**Task item:** Look below for the line holding "- 0.2.1-beta0 - Fixes" and the line holding "- **Server-Side Rendering**: Rayous". Repeat those two and everything between, exactly.

**Data records:**

---*---

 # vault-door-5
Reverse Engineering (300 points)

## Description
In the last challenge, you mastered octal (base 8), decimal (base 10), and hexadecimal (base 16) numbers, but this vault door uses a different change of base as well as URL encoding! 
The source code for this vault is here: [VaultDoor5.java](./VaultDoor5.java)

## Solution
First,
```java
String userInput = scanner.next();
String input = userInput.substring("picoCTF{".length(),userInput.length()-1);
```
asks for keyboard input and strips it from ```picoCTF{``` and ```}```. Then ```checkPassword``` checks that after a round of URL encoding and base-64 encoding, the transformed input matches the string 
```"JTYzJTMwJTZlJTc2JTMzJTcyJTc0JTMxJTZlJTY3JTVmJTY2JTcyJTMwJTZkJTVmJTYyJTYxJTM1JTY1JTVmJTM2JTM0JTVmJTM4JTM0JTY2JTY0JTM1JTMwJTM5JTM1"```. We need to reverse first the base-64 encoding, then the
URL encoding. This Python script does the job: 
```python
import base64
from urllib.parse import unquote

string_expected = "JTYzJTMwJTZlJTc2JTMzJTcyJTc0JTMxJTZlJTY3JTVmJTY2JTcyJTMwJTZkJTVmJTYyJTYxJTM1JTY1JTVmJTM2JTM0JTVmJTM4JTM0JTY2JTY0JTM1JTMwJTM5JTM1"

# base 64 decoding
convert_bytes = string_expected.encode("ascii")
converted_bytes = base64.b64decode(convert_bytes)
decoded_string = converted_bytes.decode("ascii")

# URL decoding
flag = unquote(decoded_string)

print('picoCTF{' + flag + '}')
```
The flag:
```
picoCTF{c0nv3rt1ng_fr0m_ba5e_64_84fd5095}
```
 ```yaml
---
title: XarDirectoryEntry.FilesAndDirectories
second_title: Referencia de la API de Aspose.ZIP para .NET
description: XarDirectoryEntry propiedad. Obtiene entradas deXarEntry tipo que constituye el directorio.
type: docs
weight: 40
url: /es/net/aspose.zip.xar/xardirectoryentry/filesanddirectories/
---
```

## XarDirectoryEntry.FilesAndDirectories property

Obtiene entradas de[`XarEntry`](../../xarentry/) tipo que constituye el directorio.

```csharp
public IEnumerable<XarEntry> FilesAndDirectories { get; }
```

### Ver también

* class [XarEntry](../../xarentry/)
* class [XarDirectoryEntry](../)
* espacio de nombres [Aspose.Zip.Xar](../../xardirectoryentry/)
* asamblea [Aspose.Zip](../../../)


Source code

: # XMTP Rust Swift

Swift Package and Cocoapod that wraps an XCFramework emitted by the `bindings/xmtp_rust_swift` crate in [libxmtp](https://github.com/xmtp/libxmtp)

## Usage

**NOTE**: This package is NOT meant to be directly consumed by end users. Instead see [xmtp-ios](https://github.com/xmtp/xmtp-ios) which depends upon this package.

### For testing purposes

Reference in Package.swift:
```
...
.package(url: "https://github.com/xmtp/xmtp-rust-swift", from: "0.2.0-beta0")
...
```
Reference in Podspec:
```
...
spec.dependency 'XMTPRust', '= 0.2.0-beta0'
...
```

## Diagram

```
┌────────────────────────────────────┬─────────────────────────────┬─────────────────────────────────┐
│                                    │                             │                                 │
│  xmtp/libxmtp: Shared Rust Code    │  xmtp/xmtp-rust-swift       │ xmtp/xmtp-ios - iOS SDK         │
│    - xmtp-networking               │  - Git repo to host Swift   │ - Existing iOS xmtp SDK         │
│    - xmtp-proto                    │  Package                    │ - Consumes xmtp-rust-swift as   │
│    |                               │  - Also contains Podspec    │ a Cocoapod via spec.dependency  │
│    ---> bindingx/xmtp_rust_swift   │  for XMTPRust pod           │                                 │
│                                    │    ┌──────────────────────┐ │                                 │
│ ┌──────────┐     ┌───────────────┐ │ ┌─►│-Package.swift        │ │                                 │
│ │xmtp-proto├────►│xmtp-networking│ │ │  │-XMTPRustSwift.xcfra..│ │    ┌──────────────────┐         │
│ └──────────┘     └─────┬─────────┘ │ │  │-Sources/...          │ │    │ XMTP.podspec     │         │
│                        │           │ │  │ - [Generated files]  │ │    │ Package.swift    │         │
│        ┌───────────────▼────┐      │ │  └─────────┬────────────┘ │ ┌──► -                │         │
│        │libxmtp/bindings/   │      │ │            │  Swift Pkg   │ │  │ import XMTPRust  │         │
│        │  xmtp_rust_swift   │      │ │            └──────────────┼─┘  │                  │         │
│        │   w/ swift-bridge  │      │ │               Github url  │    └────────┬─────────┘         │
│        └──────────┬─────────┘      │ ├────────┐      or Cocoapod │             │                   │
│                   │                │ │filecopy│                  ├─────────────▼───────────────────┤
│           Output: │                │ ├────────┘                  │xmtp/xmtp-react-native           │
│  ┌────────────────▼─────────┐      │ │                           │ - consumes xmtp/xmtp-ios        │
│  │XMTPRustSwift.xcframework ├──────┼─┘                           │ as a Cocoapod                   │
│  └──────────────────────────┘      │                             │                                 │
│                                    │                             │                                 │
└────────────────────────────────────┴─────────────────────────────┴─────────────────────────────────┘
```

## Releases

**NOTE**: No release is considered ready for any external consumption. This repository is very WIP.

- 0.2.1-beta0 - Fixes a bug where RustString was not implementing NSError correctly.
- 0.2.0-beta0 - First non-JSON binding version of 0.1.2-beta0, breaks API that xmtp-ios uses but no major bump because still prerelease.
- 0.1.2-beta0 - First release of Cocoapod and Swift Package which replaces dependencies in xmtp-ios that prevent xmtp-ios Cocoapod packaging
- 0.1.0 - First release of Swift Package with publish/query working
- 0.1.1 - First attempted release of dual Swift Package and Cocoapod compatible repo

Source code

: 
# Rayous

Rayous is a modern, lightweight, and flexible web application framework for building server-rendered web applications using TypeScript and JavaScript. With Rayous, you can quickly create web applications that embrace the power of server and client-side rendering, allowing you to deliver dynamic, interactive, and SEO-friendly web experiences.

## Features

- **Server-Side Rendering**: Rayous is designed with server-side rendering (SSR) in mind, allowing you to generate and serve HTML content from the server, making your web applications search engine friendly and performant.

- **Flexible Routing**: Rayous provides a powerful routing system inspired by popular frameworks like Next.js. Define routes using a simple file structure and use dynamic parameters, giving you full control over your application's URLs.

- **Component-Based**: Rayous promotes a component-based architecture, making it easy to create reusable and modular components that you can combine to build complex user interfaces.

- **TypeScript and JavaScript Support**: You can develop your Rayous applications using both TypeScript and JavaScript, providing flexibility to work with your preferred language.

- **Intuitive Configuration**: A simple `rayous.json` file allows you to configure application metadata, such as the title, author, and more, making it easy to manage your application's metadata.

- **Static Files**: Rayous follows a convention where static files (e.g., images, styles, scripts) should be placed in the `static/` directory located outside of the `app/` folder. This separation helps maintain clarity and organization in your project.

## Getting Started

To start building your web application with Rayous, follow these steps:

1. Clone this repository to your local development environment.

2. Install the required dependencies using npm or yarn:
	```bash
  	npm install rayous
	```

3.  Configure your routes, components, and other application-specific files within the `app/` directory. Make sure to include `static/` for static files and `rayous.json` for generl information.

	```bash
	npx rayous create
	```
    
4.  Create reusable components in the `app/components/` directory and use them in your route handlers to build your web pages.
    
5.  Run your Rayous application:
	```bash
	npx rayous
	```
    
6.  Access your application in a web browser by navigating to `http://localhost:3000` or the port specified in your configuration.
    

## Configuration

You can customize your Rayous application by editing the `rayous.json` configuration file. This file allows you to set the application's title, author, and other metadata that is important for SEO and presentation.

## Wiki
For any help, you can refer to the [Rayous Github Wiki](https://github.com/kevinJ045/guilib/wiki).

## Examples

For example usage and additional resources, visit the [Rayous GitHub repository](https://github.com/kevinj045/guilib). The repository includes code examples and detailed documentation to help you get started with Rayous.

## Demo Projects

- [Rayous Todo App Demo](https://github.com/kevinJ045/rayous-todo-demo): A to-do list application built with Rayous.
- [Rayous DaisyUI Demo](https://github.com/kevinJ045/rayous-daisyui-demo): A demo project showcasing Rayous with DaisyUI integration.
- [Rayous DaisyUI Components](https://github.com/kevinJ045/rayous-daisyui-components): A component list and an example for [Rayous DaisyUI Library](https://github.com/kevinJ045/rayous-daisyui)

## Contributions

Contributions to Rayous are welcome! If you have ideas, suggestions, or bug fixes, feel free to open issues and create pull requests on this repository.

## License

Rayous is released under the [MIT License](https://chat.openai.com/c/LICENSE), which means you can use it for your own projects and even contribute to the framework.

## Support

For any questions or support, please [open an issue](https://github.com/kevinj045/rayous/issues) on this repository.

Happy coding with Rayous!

---*---

**Your solution:**
- 0.2.1-beta0 - Fixes a bug where RustString was not implementing NSError correctly.
- 0.2.0-beta0 - First non-JSON binding version of 0.1.2-beta0, breaks API that xmtp-ios uses but no major bump because still prerelease.
- 0.1.2-beta0 - First release of Cocoapod and Swift Package which replaces dependencies in xmtp-ios that prevent xmtp-ios Cocoapod packaging
- 0.1.0 - First release of Swift Package with publish/query working
- 0.1.1 - First attempted release of dual Swift Package and Cocoapod compatible repo

Source code

: 
# Rayous

Rayous is a modern, lightweight, and flexible web application framework for building server-rendered web applications using TypeScript and JavaScript. With Rayous, you can quickly create web applications that embrace the power of server and client-side rendering, allowing you to deliver dynamic, interactive, and SEO-friendly web experiences.

## Features

- **Server-Side Rendering**: Rayous is designed with server-side rendering (SSR) in mind, allowing you to generate and serve HTML content from the server, making your web applications search engine friendly and performant.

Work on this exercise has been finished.